Ainsi va la vie, pour les lampistes : le chef de gare de Larissa risque la prison à perpétuité, directement impliqué dans la mort d’au moins 57 personnes, à la suite d’une collision frontale entre un train de voyageurs et un convoi de marchandises circulant sur la même voie le 28 février dernier. Pour le Premier ministre grec, Kyriakos Mitsotakis, la sanction pourrait être circonscrite à un échec dans sa tentative d’être réélu lors des élections du 9 avril.

Le premier a commis une erreur d’aiguillage, sur la ligne Athènes-Thessalonique. Le second aura tout le mal du monde à minimiser les fautes de son gouvernement tant elles sont criantes. Après avoir imputé le drame à une « erreur humaine », Mitsotakis a reconnu qu’il ne serait pas possible de s’en tenir à cette explication.

Les alertes des syndicats, dénonçant un risque de sécurité grandissant, ont été balayées par la direction.

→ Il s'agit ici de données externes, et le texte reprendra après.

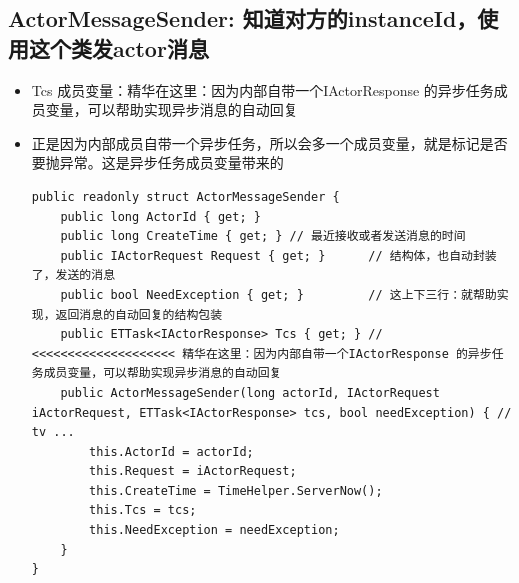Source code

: \documentclass[9pt, b5paper]{article}
\begin{document}
\subsection{ActorMessageSender: 知道对方的instanceId，使用这个类发actor消息}
\label{sec-2-1}
\begin{itemize}
\item Tcs 成员变量：精华在这里：因为内部自带一个IActorResponse 的异步任务成员变量，可以帮助实现异步消息的自动回复
\item 正是因为内部成员自带一个异步任务，所以会多一个成员变量，就是标记是否要抛异常。这是异步任务成员变量带来的
\begin{verbatim}
public readonly struct ActorMessageSender {
    public long ActorId { get; }
    public long CreateTime { get; } // 最近接收或者发送消息的时间
    public IActorRequest Request { get; }      // 结构体，也自动封装了，发送的消息
    public bool NeedException { get; }         // 这上下三行：就帮助实现，返回消息的自动回复的结构包装
    public ETTask<IActorResponse> Tcs { get; } // <<<<<<<<<<<<<<<<<<<< 精华在这里：因为内部自带一个IActorResponse 的异步任务成员变量，可以帮助实现异步消息的自动回复
    public ActorMessageSender(long actorId, IActorRequest iActorRequest, ETTask<IActorResponse> tcs, bool needException) { // tv ... 
        this.ActorId = actorId;
        this.Request = iActorRequest;
        this.CreateTime = TimeHelper.ServerNow();
        this.Tcs = tcs;
        this.NeedException = needException;
    }
}
\end{verbatim}
\end{itemize}
\end{document}
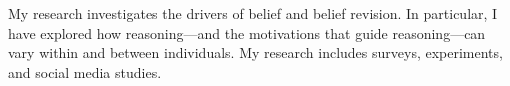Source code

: 

\begin{small} \color{black}
My research investigates the drivers of belief and belief revision. In particular, I have explored how reasoning---and the motivations that guide reasoning---can vary within and between individuals. My research includes surveys, experiments, and social media studies.
\end{small}

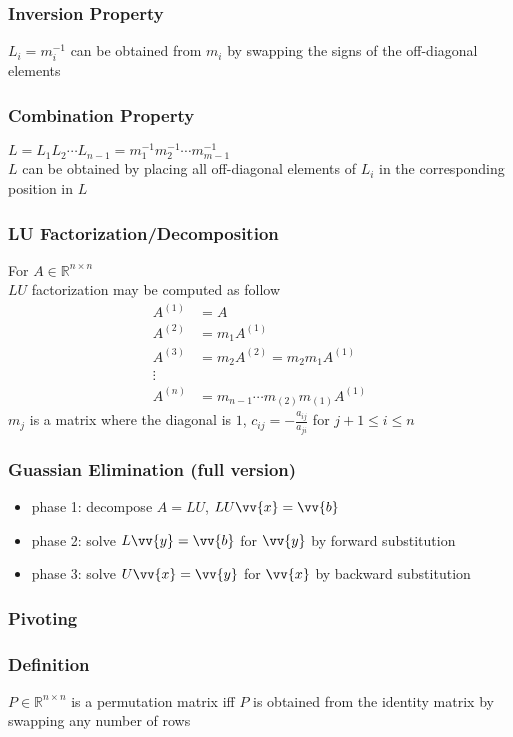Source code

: \documentclass[11pt]{article}
\newcommand{\R}{{\mathbb{R}}}
\newcommand{\vb}{\vv{b}}
\newcommand{\vx}{\vv{x}}
\newcommand{\vy}{\vv{y}}
\newcommand{\ds}{\displaystyle}
\begin{document}
\subsubsection*{Inversion Property}
$L_i = m^{-1}_i$ can be obtained from $m_i$ by swapping the signs of the off-diagonal elements
\subsubsection*{Combination Property}
$L=L_1L_2\cdots L_{n-1} = m_1^{-1}m_2^{-1}\cdots m_{m-1}^{-1}$ \\
$L$ can be obtained by placing all off-diagonal elements of $L_i$ in the corresponding position in $L$
\subsubsection*{LU Factorization/Decomposition}
For $A\in\R^{n\times n}$ \\
$LU$ factorization may be computed as follow 
\begin{align*}
  A^{(1)} &= A \\
  A^{(2)} &= m_1A^{(1)} \\
  A^{(3)} &= m_2A^{(2)} = m_2m_1A^{(1)} \\
  \vdots \\
  A^{(n)} &= m_{n-1}\cdots m_{(2)}m_{(1)}A^{(1)}
\end{align*}
$m_j$ is a matrix where the diagonal is $1$, $c_{ij}=-\ds\frac{a_{ij}}{a_{ji}}$ for $j+1\leq i\leq n$
\subsubsection{Guassian Elimination (full version)}
\begin{itemize}
  \item phase 1: decompose $A=LU$, $LU\vx = \vb$
  \item phase 2: solve $L\vy=\vb$ for $\vy$ by forward substitution
  \item phase 3: solve $U\vx=\vy$ for $\vx$ by backward substitution 
\end{itemize}
\subsubsection{Pivoting}
\subsubsection*{Definition}
$P\in\R^{n\times n}$ is a permutation matrix iff $P$ is obtained from the identity matrix by swapping any number of rows
\end{document}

Même s’il lui aura fallu cinq jours, il a demandé « pardon » à ses concitoyen·nes pour ce drame ferroviaire, le pire de l’histoire de la Grèce, et saisi la Cour suprême pour en solliciter une enquête « prioritaire » et au niveau « le plus élevé ». D’ores et déjà, après le lampiste, de trop évidents coupables se profilent dans les propos du dirigeant conservateur : les entreprises Hellenic Train et Ose, respectivement exploitante des chemins de fer grecs et gestionnaire du réseau ferroviaire.

Piston d’un député ? Manque de personnel ? Le chef de gare recruté par Hellenic Train était un ancien bagagiste, collé aux manettes après trois mois de formation seulement, et sur une ligne à forte circulation. Manettes, au sens propre : la signalisation du réseau ferroviaire grec fonctionne… manuellement. Ose aurait dû moderniser son système depuis des années, mais les alertes des syndicats, dénonçant un risque de sécurité grandissant, ont été balayées par la direction.

Aussi, à supposer que la Cour suprême ait les mains libres pour accéder au niveau « le plus élevé », elle devrait s’attarder longuement sur le gouvernement : Ose est une entreprise publique, et le ministre des Transports, il y a quelques semaines à peine, dénonçait comme une « honte » les allégations sur l’insécurité des chemins de fer grecs. Il a démissionné.

Le rail, mode de transport peu cher, est celui des classes modestes. Les rames, le 28 février, étaient pleines d’étudiants de retour de vacances. Et la jeunesse domine parmi les milliers de personnes criant leur colère dans la rue depuis l’accident.

Leur religion est faite : le drame de Larissa, c’est celui de la négligence des autorités, de la corruption qui les gangrène ainsi que des privatisations qui les séduit tant. Et revoilà l’ombre de la terrible crise des années 2010. Elle avait conduit la Grèce en faillite à accepter la tutelle de la fameuse troïka – Commission européenne, Banque centrale européenne et Fonds monétaire international –, qui lui a imposé une violente cure d’austérité et des privatisations à tour de bras.

« Les privatisations tuent ! »,  clame la rue en Grèce. Il sera difficile de n’y voir qu’un slogan rageur.

L’entreprise ferroviaire nationale de l’époque en a fait les frais, démantelée et désorganisée, donnant naissance entre autres à Hellenic Train, propriété d’intérêts italiens peu empressés d’y investir.
Et à sa décharge, l’État grec, sorti rincé du collimateur de la Commission de Bruxelles depuis l’été 2022 seulement, a cruellement manqué de moyens pour s’attaquer à la vétusté du réseau.

Aussi, au-delà de nouveaux haut-le-cœur prévisibles sur la « mauvaise utilisation » des fonds publics et des subventions communautaires, l’Union européenne devrait avoir la décence de tirer un bilan social, économique et écologique honnête du remède de percheron qu’elle a fait subir à la Grèce depuis quinze ans. « Les privatisations tuent ! »,  clame la rue en Grèce. Il sera difficile de n’y voir qu’un slogan rageur.